Role of Diversity-Generating Retroelements for Regulatory Pathway Tuning in Cyanobacteria

Abstract Background Cyanobacteria maintain extensive repertoires of regulatory genes that are vital for adaptation to environmental stress. Some cyanobacterial genomes have been noted to encode diversity-generating retroelements (DGRs), which promote protein hypervariation through localized retrohoming and codon rewriting in target genes. Past research has shown DGRs to mainly diversify proteins involved in cell-cell attachment or viral-host attachment within viral, bacterial, and archaeal lineages. However, these elements may be critical in driving variation for proteins involved in other core cellular processes. Results Members of 31 cyanobacterial genera encode at least one DGR, and together, their retroelements form a monophyletic clade of closely-related reverse transcriptases. This class of retroelements diversifies target proteins with unique domain architectures: modular ligand-binding domains often paired with a second domain that is linked to signal response or regulation. Comparative analysis indicates recent intragenomic duplication of DGR targets as paralogs, but also apparent intergenomic exchange of DGR components.

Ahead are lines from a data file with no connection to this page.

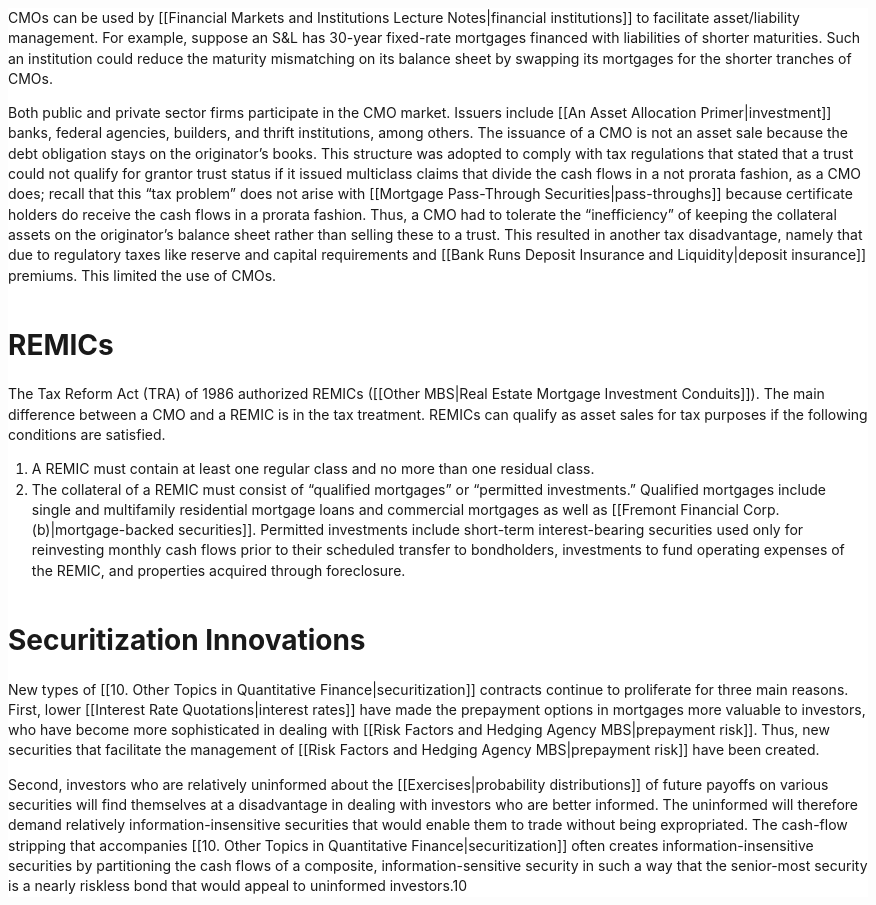 CMOs can be used by [[Financial Markets and Institutions Lecture Notes|financial institutions]] to facilitate asset/liability management. For example, suppose an S&L has 30-year fixed-rate mortgages financed with liabilities of shorter maturities. Such an institution could reduce the maturity mismatching on its balance sheet by swapping its mortgages for the shorter tranches of CMOs.  

Both public and private sector firms participate in the CMO market. Issuers include [[An Asset Allocation Primer|investment]] banks, federal agencies, builders, and thrift institutions, among others. The issuance of a CMO is not an asset sale because the debt obligation stays on the originator’s books. This structure was adopted to comply with tax regulations that stated that a trust could not qualify for grantor trust status if it issued multiclass claims that divide the cash flows in a not prorata fashion, as a CMO does; recall that this “tax problem” does not arise with [[Mortgage Pass-Through Securities|pass-throughs]] because certificate holders do receive the cash flows in a prorata fashion. Thus, a CMO had to tolerate the “inefficiency” of keeping the collateral assets on the originator’s balance sheet rather than selling these to a trust. This resulted in another tax disadvantage, namely that due to regulatory taxes like reserve and capital requirements and [[Bank Runs Deposit Insurance and Liquidity|deposit insurance]] premiums. This limited the use of CMOs.  

# REMICs  

The Tax Reform Act (TRA) of 1986 authorized REMICs ([[Other MBS|Real Estate Mortgage Investment Conduits]]). The main difference between a CMO and a REMIC is in the tax treatment. REMICs can qualify as asset sales for tax purposes if the following conditions are satisfied.  

1. A REMIC must contain at least one regular class and no more than one residual class.   
2. The collateral of a REMIC must consist of “qualified mortgages” or “permitted investments.” Qualified mortgages include single and multifamily residential mortgage loans and commercial mortgages as well as [[Fremont Financial Corp. (b)|mortgage-backed securities]]. Permitted investments include short-term interest-bearing securities used only for reinvesting monthly cash flows prior to their scheduled transfer to bondholders, investments to fund operating expenses of the REMIC, and properties acquired through foreclosure.  

# Securitization Innovations  

New types of [[10. Other Topics in Quantitative Finance|securitization]] contracts continue to proliferate for three main reasons. First, lower [[Interest Rate Quotations|interest rates]] have made the prepayment options in mortgages more valuable to investors, who have become more sophisticated in dealing with [[Risk Factors and Hedging Agency MBS|prepayment risk]]. Thus, new securities that facilitate the management of [[Risk Factors and Hedging Agency MBS|prepayment risk]] have been created.  

Second, investors who are relatively uninformed about the [[Exercises|probability distributions]] of future payoffs on various securities will find themselves at a disadvantage in dealing with investors who are better informed. The uninformed will therefore demand relatively information-insensitive securities that would enable them to trade without being expropriated. The cash-flow stripping that accompanies [[10. Other Topics in Quantitative Finance|securitization]] often creates information-insensitive securities by partitioning the cash flows of a composite, information-sensitive security in such a way that the senior-most security is a nearly riskless bond that would appeal to uninformed investors.10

The prevalence of DGRs and the paralogs of their targets is disproportionately high among colonial and filamentous strains of cyanobacteria. Conclusion We find that colonial and filamentous cyanobacteria have recruited DGRs to optimize a ligand-binding module for apparent function in signal response or regulation. These represent a unique class of hypervariable proteins, which might offer cyanobacteria a form of plasticity to adapt to environmental stress. This analysis supports the hypothesis that DGR-driven mutation modulates signaling and regulatory networks in cyanobacteria, suggestive of a new framework for the utility of localized genetic hypervariation.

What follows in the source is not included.